This was one of the main objectives for the blacks. If they could desegregate schools then they would gain social acceptance and their children would grow up together and gradually learn to accept each other giving blacks social and economic advancement. It was an easy way to challenge the whites and show that the “separate but equal” rule was not completely fair. For example, a survey was done in Claredon Country, South Caroline, which revealed that $13.08 was spent on blacks education even though 75% of student were black compared to the whites who got $37.87 spent on education. There was also little opportunity for blacks to go to universities’.
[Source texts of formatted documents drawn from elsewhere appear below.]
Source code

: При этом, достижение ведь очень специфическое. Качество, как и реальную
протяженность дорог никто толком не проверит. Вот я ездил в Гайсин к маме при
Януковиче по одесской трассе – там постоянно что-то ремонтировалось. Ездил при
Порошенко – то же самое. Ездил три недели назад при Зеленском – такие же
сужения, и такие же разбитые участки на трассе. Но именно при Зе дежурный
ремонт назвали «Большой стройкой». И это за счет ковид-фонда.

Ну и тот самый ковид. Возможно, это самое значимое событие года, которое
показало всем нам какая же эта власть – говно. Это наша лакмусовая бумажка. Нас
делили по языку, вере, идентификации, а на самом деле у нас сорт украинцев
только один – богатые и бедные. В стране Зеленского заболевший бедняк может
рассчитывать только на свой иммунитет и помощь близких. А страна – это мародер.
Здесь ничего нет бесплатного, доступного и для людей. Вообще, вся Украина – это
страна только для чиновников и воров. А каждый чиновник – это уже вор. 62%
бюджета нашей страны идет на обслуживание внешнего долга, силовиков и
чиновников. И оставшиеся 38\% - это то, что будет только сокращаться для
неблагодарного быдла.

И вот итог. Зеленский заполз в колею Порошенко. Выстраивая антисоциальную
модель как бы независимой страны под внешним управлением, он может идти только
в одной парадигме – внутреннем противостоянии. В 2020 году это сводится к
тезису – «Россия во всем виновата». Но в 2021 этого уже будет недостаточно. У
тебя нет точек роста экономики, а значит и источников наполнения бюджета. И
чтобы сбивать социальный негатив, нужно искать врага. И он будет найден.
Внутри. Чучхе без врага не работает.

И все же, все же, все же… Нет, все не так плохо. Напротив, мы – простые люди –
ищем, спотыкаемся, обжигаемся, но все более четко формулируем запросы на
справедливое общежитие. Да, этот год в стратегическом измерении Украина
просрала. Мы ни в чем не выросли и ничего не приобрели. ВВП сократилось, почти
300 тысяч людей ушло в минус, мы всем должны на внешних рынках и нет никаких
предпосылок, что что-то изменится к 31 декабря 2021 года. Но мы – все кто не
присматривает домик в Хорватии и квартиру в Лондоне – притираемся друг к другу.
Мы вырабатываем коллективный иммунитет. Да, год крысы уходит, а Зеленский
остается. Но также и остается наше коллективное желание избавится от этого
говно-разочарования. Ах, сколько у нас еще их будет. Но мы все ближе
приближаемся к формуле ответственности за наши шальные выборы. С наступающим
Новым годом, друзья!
The first people to try and challenge the education board were the parents of a young girl called Linda Brown. They believed that the fact their daughter had to travel five miles to school everyday because she was not allowed to attended the white school across the block made the “separate but equal” rule unequal and finally decided to sue. On May the 17th 1954, the Supreme Court declared, "segregated schools are not equal and cannot be made equal, and hence they are deprived of the equal protection of the laws", due to Thurgood Marshall, director of the NAACP's Legal Defense and Educational Fund. Brown V’s board of education helped change America forever. The blacks didn’t get desegregation that easily though and it became a major problem for them. There was lots of resistance in the south and one of the main reasons for this were the politicians as they started to act dictatorially. Whites stared to realise that if they could start become violent at schools then they had a reason to say no to them desegregating schools. Whites were afraid that blacks would advance socially and economically challenging white supremacy and that integration would lead to a “mongrel race” of people. If there was going to be violence between the whites and blacks wasn’t it better to keep them apart? Whites were afraid that blacks would gain supremacy in the south if they were to become equal. There were a lot more blacks compared to whites or at leased a 60/40 split as in Mississippi, due to slavery in the early 1800’s.
One of the main politicians to cause trouble between the blacks and the whites was Orval Faubus who found that if he supported the whites in their violence then he would become more popular and get more votes. He used the National Guard to stop black children from attending the Little Rock Central High School in September 1957. He stood up to Eisenhower this way because he knew it would impress people voting for him and he also didn’t like the thought of blacks and whites become equal. President Eisenhower was reluctant to get involved although but he ended up sending in federal troops to Little Rock to brake up the big gangs of whites that had come to cause trouble for the blacks on there first day at school. This was the only time that he had intervened and the whites were absolutely furious that they had been forced to desegregate their school. To keep the violence from happening again all black children had to have troops following them around the school. Obval Faubus decided to retaliate and shut down a lot of the schools so neither black nor whites could go to school. Films of the events at Little Rock was broadcast all over the world which shamed the whole of white America but was good news for the Blacks who could show how they didn’t go as low as the whites, kept out of any violence and didn’t fight back no matter how tough it was for them.
In conclusion, I believe that on one hand the blacks didn’t make much progress because even by early 1960’s only 10% of blacks went to desegregated schools and Universities were still preventing Blacks attending but on the other hand they let the world know how badly treated they were, had shamed America and damaged their image but it was still not enough to “open the gates of opportunity”. Segregation in Education aroused such emotions as blacks were threatening white supremacy. It was hard for whites to get used to the idea of them all being equal after so long but the blacks made some progress due to their determination not to fight back and their will to keep trying. The main reason for white hostility to integration though was the issue of States Rights vs. Federal Power.